------ DATA FOR PROCESSING ------

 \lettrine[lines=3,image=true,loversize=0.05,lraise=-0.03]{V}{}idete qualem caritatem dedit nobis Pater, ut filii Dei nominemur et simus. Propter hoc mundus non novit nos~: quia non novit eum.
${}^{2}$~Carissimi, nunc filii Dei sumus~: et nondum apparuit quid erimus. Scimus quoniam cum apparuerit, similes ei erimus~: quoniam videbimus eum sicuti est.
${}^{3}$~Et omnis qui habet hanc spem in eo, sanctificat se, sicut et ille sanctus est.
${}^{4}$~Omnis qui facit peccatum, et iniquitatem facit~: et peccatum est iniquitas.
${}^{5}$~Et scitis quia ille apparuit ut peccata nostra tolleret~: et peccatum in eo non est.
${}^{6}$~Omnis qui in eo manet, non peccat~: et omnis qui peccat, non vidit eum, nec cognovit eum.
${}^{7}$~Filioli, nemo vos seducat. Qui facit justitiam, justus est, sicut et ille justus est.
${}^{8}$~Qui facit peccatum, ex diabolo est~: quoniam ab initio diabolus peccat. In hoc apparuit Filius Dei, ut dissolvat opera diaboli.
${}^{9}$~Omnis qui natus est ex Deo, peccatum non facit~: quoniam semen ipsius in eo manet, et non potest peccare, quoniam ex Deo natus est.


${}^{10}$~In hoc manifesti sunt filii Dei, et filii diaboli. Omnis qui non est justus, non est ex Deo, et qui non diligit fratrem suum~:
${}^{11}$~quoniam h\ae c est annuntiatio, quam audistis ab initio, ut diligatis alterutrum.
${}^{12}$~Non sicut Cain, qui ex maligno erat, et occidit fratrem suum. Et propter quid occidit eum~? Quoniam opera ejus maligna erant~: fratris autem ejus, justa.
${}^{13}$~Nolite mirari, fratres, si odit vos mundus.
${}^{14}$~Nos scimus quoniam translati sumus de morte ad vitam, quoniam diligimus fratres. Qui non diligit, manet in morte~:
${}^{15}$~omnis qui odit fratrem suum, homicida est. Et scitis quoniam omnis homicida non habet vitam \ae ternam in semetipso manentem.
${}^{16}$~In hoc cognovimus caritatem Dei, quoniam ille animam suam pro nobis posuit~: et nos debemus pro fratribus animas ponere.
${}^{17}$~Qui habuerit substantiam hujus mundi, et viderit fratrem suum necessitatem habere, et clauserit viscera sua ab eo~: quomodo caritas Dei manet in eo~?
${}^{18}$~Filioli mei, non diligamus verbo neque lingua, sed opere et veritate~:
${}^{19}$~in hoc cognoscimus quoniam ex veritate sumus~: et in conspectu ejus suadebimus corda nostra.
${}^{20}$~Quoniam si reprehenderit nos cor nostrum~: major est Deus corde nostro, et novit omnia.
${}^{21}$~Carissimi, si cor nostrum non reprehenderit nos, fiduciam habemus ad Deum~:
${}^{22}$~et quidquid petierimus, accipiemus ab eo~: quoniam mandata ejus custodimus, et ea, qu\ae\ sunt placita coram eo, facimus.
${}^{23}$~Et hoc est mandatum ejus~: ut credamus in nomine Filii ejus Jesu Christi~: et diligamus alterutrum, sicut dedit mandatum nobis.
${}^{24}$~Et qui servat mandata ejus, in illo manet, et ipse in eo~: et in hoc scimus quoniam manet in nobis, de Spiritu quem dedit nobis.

------

### PROBLEM STATEMENT
Go through the entries above and count the lines holding the word "Filioli"; write nothing but the number.

### ANSWER SPACE
2